Secretary of State Alexander Haig suggests that Britain's successful landing on the Falklands--plus the sacrifices sustained by both sides--may make enough of a difference to permit negotiations to resume. Surely he is right. In its bridgehead and in its now-credible threat of sustaining operations ashore, Britain has something real to convert into political coin. Argentina may hope to raise the cost to the British and limit their military gains, but it cannot expect to boot them off the islands again. The 40 isolated marines it swept up on April 2 are one thing; the 5,000 troops ashore, with their fleet protection, are quite another.
Mr. Haig told CBS Sunday that what help Argentina is getting from its Latin friends did not yet amount to much and that he accepted at face value Argentina's word that it is not receiving Soviet assistance. It runs counter to just about everything known about the Argentine junta and Argentine pride, however, to assume that Buenos Aires would forgo available outside aid if it felt it were facing humiliation in its "Malvinas" campaign. Peru, for one, could help on one level, the Soviet Union on another. That could complicate the current determination of the American government, in backing the British, to avoid "another Suez": President Eisenhower undercut his British and French allies when they invaded Suez in 1956.

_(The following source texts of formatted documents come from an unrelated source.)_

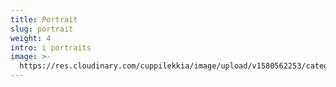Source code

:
 ```yaml
---
title: Portrait
slug: portrait
weight: 4
intro: i portraits
image: >-
  https://res.cloudinary.com/cuppilekkia/image/upload/v1580562253/categorie/portrait_3x4_fhk1qz.jpg
---
```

In that connection, we must ask, again: just what is Britain fighting for? Mrs. Thatcher has made clear the principle, or the collection of principles--democracy, self determination, resistance to aggression--but not the interest, nor the particular outcome, it wishes to see in the Falklands. Her foreign secretary, Francis Pym, could have clarified this matter yesterday, on ABC, but did not. The long-term arrangements to be made after British troops "repossess" the islands, he said, are "uncertain." There will be a British military presence in the short run and, in the long, "broader security arrangements." London will consult with the islanders and will talk with "many nations"--he did not cite Argentina--about "some pattern of defense." Mr. Pym apologized a bit for not being specific. "How can I be?" he asked.
In all due respect to an ally under duress, we must ask: how can he not be? Does the Thatcher government expect to retain the support it now enjoys for war aims it has yet to define? Does it believe there is any ultimate way to ensure the future of the islands without consulting the Argentines directly? It was, after all, inattention to the Argentine interest and the Argentine passion in the first place that got Mrs. Thatcher into the situation she is now attempting to redeem by arms. She has right and reason to oppose Argentine aggression but, now that she is fighting, she cannot ignore the central political reality: there is really only one other nation with which Britain must work out the fate of the islands --Argentina. The sooner that process can resume, the fewer men will die.